Reproduce the data shown below exactly.

[Plain-text document sources]
========================

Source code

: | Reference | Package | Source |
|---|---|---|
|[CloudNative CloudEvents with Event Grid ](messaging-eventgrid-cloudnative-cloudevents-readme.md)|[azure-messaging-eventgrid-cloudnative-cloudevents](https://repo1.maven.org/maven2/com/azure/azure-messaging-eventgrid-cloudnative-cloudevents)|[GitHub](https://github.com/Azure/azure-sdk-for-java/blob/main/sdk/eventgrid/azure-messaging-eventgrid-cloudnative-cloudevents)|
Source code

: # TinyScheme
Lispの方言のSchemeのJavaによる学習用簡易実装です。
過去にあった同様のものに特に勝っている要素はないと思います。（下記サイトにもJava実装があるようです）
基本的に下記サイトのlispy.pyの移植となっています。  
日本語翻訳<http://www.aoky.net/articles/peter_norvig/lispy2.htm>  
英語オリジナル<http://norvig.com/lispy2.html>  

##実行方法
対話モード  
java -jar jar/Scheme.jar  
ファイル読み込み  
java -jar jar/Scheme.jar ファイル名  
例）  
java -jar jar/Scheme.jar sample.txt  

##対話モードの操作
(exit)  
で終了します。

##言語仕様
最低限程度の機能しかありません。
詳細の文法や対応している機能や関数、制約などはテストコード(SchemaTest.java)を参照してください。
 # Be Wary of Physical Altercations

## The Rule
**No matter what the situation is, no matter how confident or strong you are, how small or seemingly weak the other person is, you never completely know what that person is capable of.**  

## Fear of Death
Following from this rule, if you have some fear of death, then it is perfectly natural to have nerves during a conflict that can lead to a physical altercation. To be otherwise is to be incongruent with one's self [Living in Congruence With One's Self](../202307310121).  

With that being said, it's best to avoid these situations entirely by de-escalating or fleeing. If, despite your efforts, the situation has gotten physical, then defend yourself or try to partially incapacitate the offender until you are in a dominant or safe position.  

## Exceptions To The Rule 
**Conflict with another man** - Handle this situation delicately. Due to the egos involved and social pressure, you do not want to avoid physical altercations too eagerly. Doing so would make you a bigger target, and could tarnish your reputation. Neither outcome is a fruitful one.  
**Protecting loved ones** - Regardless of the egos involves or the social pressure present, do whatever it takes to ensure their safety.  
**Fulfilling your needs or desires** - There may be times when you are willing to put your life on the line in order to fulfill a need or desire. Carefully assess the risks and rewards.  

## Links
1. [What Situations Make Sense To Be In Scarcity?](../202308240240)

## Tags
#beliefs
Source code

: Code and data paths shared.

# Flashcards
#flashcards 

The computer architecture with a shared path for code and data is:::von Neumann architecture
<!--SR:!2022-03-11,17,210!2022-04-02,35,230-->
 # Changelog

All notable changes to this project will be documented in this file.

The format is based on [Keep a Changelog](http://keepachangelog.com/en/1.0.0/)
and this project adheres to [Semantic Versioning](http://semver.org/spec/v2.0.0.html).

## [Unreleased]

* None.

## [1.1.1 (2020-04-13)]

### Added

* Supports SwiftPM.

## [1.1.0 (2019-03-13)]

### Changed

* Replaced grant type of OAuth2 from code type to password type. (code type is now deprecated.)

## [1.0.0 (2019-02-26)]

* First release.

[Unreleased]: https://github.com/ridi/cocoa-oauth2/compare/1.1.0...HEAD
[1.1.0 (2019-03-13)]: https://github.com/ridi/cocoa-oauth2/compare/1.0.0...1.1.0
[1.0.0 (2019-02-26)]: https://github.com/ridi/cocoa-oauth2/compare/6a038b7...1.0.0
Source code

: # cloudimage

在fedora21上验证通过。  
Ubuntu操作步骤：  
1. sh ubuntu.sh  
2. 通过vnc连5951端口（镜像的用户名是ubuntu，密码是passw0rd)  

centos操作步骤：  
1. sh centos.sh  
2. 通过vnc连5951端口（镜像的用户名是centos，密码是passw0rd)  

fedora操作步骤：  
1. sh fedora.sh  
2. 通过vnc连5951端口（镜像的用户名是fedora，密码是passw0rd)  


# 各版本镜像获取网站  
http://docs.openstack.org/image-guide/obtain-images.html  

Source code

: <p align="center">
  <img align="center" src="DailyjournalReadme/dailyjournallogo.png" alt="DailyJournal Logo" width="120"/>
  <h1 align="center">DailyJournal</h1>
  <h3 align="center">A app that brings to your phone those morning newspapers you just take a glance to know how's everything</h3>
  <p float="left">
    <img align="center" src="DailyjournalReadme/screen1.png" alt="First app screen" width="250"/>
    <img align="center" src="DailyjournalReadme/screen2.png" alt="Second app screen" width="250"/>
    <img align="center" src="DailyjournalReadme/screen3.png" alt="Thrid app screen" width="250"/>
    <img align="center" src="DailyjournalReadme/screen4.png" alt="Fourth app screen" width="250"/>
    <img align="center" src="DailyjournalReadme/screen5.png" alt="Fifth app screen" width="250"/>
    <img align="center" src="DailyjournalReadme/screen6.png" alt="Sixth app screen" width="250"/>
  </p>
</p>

========================

Reply:
Source code

: | Reference | Package | Source |
|---|---|---|
|[CloudNative CloudEvents with Event Grid ](messaging-eventgrid-cloudnative-cloudevents-readme.md)|[azure-messaging-eventgrid-cloudnative-cloudevents](https://repo1.maven.org/maven2/com/azure/azure-messaging-eventgrid-cloudnative-cloudevents)|[GitHub](https://github.com/Azure/azure-sdk-for-java/blob/main/sdk/eventgrid/azure-messaging-eventgrid-cloudnative-cloudevents)|
Source code

: # TinyScheme
Lispの方言のSchemeのJavaによる学習用簡易実装です。
過去にあった同様のものに特に勝っている要素はないと思います。（下記サイトにもJava実装があるようです）
基本的に下記サイトのlispy.pyの移植となっています。  
日本語翻訳<http://www.aoky.net/articles/peter_norvig/lispy2.htm>  
英語オリジナル<http://norvig.com/lispy2.html>  

##実行方法
対話モード  
java -jar jar/Scheme.jar  
ファイル読み込み  
java -jar jar/Scheme.jar ファイル名  
例）  
java -jar jar/Scheme.jar sample.txt  

##対話モードの操作
(exit)  
で終了します。

##言語仕様
最低限程度の機能しかありません。
詳細の文法や対応している機能や関数、制約などはテストコード(SchemaTest.java)を参照してください。
 # Be Wary of Physical Altercations

## The Rule
**No matter what the situation is, no matter how confident or strong you are, how small or seemingly weak the other person is, you never completely know what that person is capable of.**  

## Fear of Death
Following from this rule, if you have some fear of death, then it is perfectly natural to have nerves during a conflict that can lead to a physical altercation. To be otherwise is to be incongruent with one's self [Living in Congruence With One's Self](../202307310121).  

With that being said, it's best to avoid these situations entirely by de-escalating or fleeing. If, despite your efforts, the situation has gotten physical, then defend yourself or try to partially incapacitate the offender until you are in a dominant or safe position.  

## Exceptions To The Rule 
**Conflict with another man** - Handle this situation delicately. Due to the egos involved and social pressure, you do not want to avoid physical altercations too eagerly. Doing so would make you a bigger target, and could tarnish your reputation. Neither outcome is a fruitful one.  
**Protecting loved ones** - Regardless of the egos involves or the social pressure present, do whatever it takes to ensure their safety.  
**Fulfilling your needs or desires** - There may be times when you are willing to put your life on the line in order to fulfill a need or desire. Carefully assess the risks and rewards.  

## Links
1. [What Situations Make Sense To Be In Scarcity?](../202308240240)

## Tags
#beliefs
Source code

: Code and data paths shared.

# Flashcards
#flashcards 

The computer architecture with a shared path for code and data is:::von Neumann architecture
<!--SR:!2022-03-11,17,210!2022-04-02,35,230-->
 # Changelog

All notable changes to this project will be documented in this file.

The format is based on [Keep a Changelog](http://keepachangelog.com/en/1.0.0/)
and this project adheres to [Semantic Versioning](http://semver.org/spec/v2.0.0.html).

## [Unreleased]

* None.

## [1.1.1 (2020-04-13)]

### Added

* Supports SwiftPM.

## [1.1.0 (2019-03-13)]

### Changed

* Replaced grant type of OAuth2 from code type to password type. (code type is now deprecated.)

## [1.0.0 (2019-02-26)]

* First release.

[Unreleased]: https://github.com/ridi/cocoa-oauth2/compare/1.1.0...HEAD
[1.1.0 (2019-03-13)]: https://github.com/ridi/cocoa-oauth2/compare/1.0.0...1.1.0
[1.0.0 (2019-02-26)]: https://github.com/ridi/cocoa-oauth2/compare/6a038b7...1.0.0
Source code

: # cloudimage

在fedora21上验证通过。  
Ubuntu操作步骤：  
1. sh ubuntu.sh  
2. 通过vnc连5951端口（镜像的用户名是ubuntu，密码是passw0rd)  

centos操作步骤：  
1. sh centos.sh  
2. 通过vnc连5951端口（镜像的用户名是centos，密码是passw0rd)  

fedora操作步骤：  
1. sh fedora.sh  
2. 通过vnc连5951端口（镜像的用户名是fedora，密码是passw0rd)  


# 各版本镜像获取网站  
http://docs.openstack.org/image-guide/obtain-images.html  

Source code

: <p align="center">
  <img align="center" src="DailyjournalReadme/dailyjournallogo.png" alt="DailyJournal Logo" width="120"/>
  <h1 align="center">DailyJournal</h1>
  <h3 align="center">A app that brings to your phone those morning newspapers you just take a glance to know how's everything</h3>
  <p float="left">
    <img align="center" src="DailyjournalReadme/screen1.png" alt="First app screen" width="250"/>
    <img align="center" src="DailyjournalReadme/screen2.png" alt="Second app screen" width="250"/>
    <img align="center" src="DailyjournalReadme/screen3.png" alt="Thrid app screen" width="250"/>
    <img align="center" src="DailyjournalReadme/screen4.png" alt="Fourth app screen" width="250"/>
    <img align="center" src="DailyjournalReadme/screen5.png" alt="Fifth app screen" width="250"/>
    <img align="center" src="DailyjournalReadme/screen6.png" alt="Sixth app screen" width="250"/>
  </p>
</p>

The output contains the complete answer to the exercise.